Restate all of the data below word for word.
*** Opening of The input ***
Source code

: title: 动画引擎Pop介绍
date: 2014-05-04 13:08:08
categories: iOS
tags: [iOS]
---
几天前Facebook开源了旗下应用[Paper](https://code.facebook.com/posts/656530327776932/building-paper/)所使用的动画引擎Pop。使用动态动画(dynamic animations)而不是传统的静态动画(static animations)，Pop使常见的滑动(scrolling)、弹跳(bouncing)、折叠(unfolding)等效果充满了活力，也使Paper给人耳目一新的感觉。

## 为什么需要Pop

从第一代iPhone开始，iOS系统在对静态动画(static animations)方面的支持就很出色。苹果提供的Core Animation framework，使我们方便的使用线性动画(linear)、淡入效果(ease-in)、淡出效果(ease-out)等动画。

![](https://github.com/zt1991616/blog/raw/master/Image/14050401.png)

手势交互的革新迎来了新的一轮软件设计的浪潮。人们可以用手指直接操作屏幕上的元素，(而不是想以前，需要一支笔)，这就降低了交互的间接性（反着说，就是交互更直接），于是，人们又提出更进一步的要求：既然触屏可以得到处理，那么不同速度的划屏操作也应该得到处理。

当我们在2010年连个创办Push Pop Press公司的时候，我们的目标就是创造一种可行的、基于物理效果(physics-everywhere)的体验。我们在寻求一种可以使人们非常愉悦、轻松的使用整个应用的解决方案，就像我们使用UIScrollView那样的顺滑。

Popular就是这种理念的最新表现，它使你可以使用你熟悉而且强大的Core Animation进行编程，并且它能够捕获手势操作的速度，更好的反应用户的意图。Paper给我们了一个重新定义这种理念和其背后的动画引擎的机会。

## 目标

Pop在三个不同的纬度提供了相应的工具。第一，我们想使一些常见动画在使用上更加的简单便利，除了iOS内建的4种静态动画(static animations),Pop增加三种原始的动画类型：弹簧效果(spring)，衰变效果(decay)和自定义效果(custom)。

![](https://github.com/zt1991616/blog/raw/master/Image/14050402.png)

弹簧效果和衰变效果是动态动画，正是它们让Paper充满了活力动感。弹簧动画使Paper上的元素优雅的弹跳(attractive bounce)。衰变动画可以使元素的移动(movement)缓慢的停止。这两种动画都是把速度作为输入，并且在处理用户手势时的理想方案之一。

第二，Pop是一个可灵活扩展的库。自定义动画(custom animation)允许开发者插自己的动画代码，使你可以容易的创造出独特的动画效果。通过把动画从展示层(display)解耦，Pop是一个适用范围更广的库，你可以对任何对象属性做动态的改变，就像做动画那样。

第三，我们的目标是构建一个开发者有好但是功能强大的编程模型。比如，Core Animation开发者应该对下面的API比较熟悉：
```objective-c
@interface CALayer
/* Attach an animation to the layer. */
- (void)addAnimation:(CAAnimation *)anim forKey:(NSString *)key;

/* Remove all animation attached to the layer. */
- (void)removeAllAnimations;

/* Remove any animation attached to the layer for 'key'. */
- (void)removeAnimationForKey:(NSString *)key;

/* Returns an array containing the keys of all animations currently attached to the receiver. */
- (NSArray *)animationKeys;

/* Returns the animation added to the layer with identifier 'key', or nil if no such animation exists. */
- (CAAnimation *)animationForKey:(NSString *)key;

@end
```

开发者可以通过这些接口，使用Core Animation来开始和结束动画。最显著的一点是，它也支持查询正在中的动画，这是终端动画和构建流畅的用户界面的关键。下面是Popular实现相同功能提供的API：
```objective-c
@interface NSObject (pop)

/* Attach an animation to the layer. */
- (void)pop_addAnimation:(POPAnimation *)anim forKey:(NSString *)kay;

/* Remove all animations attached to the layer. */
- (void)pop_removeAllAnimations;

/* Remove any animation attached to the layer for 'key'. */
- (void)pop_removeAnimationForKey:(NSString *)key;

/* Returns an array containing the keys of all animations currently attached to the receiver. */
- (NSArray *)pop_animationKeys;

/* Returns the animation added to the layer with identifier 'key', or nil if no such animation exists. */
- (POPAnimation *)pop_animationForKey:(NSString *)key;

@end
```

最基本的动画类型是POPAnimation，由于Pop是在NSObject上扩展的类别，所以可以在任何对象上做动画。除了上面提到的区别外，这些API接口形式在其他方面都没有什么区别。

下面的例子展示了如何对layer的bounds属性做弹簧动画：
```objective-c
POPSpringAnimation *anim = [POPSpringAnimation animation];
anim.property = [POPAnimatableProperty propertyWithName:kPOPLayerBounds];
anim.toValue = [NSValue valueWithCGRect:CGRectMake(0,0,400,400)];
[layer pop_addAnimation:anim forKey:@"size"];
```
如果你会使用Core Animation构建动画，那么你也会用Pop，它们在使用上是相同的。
*** Close of The input ***
▸ Response to this exercise:
Source code

: title: 动画引擎Pop介绍
date: 2014-05-04 13:08:08
categories: iOS
tags: [iOS]
---
几天前Facebook开源了旗下应用[Paper](https://code.facebook.com/posts/656530327776932/building-paper/)所使用的动画引擎Pop。使用动态动画(dynamic animations)而不是传统的静态动画(static animations)，Pop使常见的滑动(scrolling)、弹跳(bouncing)、折叠(unfolding)等效果充满了活力，也使Paper给人耳目一新的感觉。

## 为什么需要Pop

从第一代iPhone开始，iOS系统在对静态动画(static animations)方面的支持就很出色。苹果提供的Core Animation framework，使我们方便的使用线性动画(linear)、淡入效果(ease-in)、淡出效果(ease-out)等动画。

![](https://github.com/zt1991616/blog/raw/master/Image/14050401.png)

手势交互的革新迎来了新的一轮软件设计的浪潮。人们可以用手指直接操作屏幕上的元素，(而不是想以前，需要一支笔)，这就降低了交互的间接性（反着说，就是交互更直接），于是，人们又提出更进一步的要求：既然触屏可以得到处理，那么不同速度的划屏操作也应该得到处理。

当我们在2010年连个创办Push Pop Press公司的时候，我们的目标就是创造一种可行的、基于物理效果(physics-everywhere)的体验。我们在寻求一种可以使人们非常愉悦、轻松的使用整个应用的解决方案，就像我们使用UIScrollView那样的顺滑。

Popular就是这种理念的最新表现，它使你可以使用你熟悉而且强大的Core Animation进行编程，并且它能够捕获手势操作的速度，更好的反应用户的意图。Paper给我们了一个重新定义这种理念和其背后的动画引擎的机会。

## 目标

Pop在三个不同的纬度提供了相应的工具。第一，我们想使一些常见动画在使用上更加的简单便利，除了iOS内建的4种静态动画(static animations),Pop增加三种原始的动画类型：弹簧效果(spring)，衰变效果(decay)和自定义效果(custom)。

![](https://github.com/zt1991616/blog/raw/master/Image/14050402.png)

弹簧效果和衰变效果是动态动画，正是它们让Paper充满了活力动感。弹簧动画使Paper上的元素优雅的弹跳(attractive bounce)。衰变动画可以使元素的移动(movement)缓慢的停止。这两种动画都是把速度作为输入，并且在处理用户手势时的理想方案之一。

第二，Pop是一个可灵活扩展的库。自定义动画(custom animation)允许开发者插自己的动画代码，使你可以容易的创造出独特的动画效果。通过把动画从展示层(display)解耦，Pop是一个适用范围更广的库，你可以对任何对象属性做动态的改变，就像做动画那样。

第三，我们的目标是构建一个开发者有好但是功能强大的编程模型。比如，Core Animation开发者应该对下面的API比较熟悉：
```objective-c
@interface CALayer
/* Attach an animation to the layer. */
- (void)addAnimation:(CAAnimation *)anim forKey:(NSString *)key;

/* Remove all animation attached to the layer. */
- (void)removeAllAnimations;

/* Remove any animation attached to the layer for 'key'. */
- (void)removeAnimationForKey:(NSString *)key;

/* Returns an array containing the keys of all animations currently attached to the receiver. */
- (NSArray *)animationKeys;

/* Returns the animation added to the layer with identifier 'key', or nil if no such animation exists. */
- (CAAnimation *)animationForKey:(NSString *)key;

@end
```

开发者可以通过这些接口，使用Core Animation来开始和结束动画。最显著的一点是，它也支持查询正在中的动画，这是终端动画和构建流畅的用户界面的关键。下面是Popular实现相同功能提供的API：
```objective-c
@interface NSObject (pop)

/* Attach an animation to the layer. */
- (void)pop_addAnimation:(POPAnimation *)anim forKey:(NSString *)kay;

/* Remove all animations attached to the layer. */
- (void)pop_removeAllAnimations;

/* Remove any animation attached to the layer for 'key'. */
- (void)pop_removeAnimationForKey:(NSString *)key;

/* Returns an array containing the keys of all animations currently attached to the receiver. */
- (NSArray *)pop_animationKeys;

/* Returns the animation added to the layer with identifier 'key', or nil if no such animation exists. */
- (POPAnimation *)pop_animationForKey:(NSString *)key;

@end
```

最基本的动画类型是POPAnimation，由于Pop是在NSObject上扩展的类别，所以可以在任何对象上做动画。除了上面提到的区别外，这些API接口形式在其他方面都没有什么区别。

下面的例子展示了如何对layer的bounds属性做弹簧动画：
```objective-c
POPSpringAnimation *anim = [POPSpringAnimation animation];
anim.property = [POPAnimatableProperty propertyWithName:kPOPLayerBounds];
anim.toValue = [NSValue valueWithCGRect:CGRectMake(0,0,400,400)];
[layer pop_addAnimation:anim forKey:@"size"];
```
如果你会使用Core Animation构建动画，那么你也会用Pop，它们在使用上是相同的。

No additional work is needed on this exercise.